[Stored items]
━━━━

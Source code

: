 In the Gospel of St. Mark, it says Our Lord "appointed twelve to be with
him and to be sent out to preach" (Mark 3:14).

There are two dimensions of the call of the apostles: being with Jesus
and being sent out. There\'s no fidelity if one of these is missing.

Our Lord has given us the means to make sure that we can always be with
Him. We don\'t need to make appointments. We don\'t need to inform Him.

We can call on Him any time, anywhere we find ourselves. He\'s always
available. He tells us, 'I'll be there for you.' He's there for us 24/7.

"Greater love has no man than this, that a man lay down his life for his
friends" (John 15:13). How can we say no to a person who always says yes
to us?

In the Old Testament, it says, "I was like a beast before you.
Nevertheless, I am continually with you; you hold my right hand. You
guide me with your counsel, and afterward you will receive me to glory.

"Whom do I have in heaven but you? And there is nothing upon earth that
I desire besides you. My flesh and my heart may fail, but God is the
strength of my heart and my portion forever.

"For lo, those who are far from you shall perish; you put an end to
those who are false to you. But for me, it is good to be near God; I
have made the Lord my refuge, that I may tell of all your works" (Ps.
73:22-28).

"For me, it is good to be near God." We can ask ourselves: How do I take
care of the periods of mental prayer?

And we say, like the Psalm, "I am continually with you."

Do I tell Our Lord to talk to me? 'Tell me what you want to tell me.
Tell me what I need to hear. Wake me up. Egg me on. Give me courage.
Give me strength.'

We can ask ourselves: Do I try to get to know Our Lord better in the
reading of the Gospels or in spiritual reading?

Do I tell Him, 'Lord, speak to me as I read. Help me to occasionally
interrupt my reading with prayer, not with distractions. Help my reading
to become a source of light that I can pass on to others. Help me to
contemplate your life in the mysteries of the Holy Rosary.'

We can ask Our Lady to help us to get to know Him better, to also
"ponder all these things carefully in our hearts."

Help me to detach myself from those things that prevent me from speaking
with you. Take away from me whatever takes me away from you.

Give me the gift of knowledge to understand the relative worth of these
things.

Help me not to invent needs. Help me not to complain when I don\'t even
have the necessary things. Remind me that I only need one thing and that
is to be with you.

━━━━

### TASK REQUIREMENTS
Taking the records above, retype every line from the one with "Do I tell Him, 'Lord, speak" down to the one with "Help me to detach", exactly and with nothing else.

### RESPONSE AREA
Do I tell Him, 'Lord, speak to me as I read. Help me to occasionally
interrupt my reading with prayer, not with distractions. Help my reading
to become a source of light that I can pass on to others. Help me to
contemplate your life in the mysteries of the Holy Rosary.'

We can ask Our Lady to help us to get to know Him better, to also
"ponder all these things carefully in our hearts."

Help me to detach myself from those things that prevent me from speaking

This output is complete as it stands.